## [SUPPLIED RECORDS]
>>>
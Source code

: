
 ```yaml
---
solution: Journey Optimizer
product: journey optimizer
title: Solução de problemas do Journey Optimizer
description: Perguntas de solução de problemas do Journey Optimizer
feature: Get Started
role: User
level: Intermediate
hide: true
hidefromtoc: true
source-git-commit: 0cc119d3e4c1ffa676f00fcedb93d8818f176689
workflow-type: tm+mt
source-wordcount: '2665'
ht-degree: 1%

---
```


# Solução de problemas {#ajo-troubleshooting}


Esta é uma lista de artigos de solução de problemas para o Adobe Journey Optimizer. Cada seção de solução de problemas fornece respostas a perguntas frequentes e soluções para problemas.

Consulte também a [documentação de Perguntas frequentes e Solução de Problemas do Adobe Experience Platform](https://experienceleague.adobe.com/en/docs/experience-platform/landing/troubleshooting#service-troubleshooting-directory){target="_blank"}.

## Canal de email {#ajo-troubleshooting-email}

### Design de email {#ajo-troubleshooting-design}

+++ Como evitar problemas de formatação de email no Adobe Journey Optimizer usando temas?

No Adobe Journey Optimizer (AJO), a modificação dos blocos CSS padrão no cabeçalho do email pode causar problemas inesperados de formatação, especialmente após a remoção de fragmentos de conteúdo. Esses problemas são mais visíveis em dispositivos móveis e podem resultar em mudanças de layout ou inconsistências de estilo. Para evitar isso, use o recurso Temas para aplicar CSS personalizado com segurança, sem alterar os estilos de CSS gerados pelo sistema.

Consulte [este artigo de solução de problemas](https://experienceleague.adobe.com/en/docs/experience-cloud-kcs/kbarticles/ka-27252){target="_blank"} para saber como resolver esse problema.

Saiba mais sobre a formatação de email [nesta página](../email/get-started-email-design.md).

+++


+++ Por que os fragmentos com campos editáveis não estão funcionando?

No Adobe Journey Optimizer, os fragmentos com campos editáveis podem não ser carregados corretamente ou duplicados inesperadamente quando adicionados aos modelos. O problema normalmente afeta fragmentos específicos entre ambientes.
<<<
## [PROBLEM STATEMENT]
Each line of the data that contains "troubleshooting" should be counted; please give only the number.

## [ANSWER TO THIS PROBLEM]
4